It turns out that one webinar isn’t enough to unravel all the nuances of doing business in the U.S. The first session laid the groundwork — introducing business entity types, LLCs, nonresident taxation, and risks for entrepreneurs. But the real traps lie in the details, which we explored in the second session. If you believe that an LLC is always simple and advantageous, and that a C-Corp is only for big players — you may want to wait for the conclusions.

Transparent or Opaque: Why It Matters

In the U.S., legal entities are classified as either pass-through (transparent) or opaque structures. In transparent structures, the company doesn’t pay income tax itself — its members (such as partners) do. The most common example: an LLC.

In opaque structures, like a C-Corporation, the company itself pays income tax, and then shareholders also pay tax on dividends.

Sounds like double taxation? It is. But C-Corps have distinct advantages.


LLC: Flexible but Risky

LLCs are often chosen as a convenient starting point for small businesses.

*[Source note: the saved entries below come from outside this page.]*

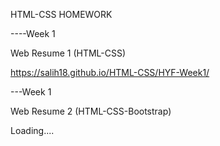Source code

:  HTML-CSS HOMEWORK

 ----Week 1 
 
 Web Resume 1 (HTML-CSS)

 https://salih18.github.io/HTML-CSS/HYF-Week1/  
 
 
 ---Week 1 
 
 Web Resume 2 (HTML-CSS-Bootstrap)
 
 Loading....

They’re tax-transparent, so the income flows through to the owners’ personal tax returns.

But there are serious caveats:

  • If an LLC has a single nonresident owner who fails to file required forms, penalties can reach $25,000 per missed form.

  • All members must obtain a U.S. Tax Identification Number (ITIN) — even if they reside in Ukraine.

  • The biggest risk? The IRS may classify your revenue as Effectively Connected Income (ECI) or FDAP — subject to U.S. tax on gross revenue, without deductions.

This could result in a catastrophic tax burden, especially for tech businesses operating from abroad.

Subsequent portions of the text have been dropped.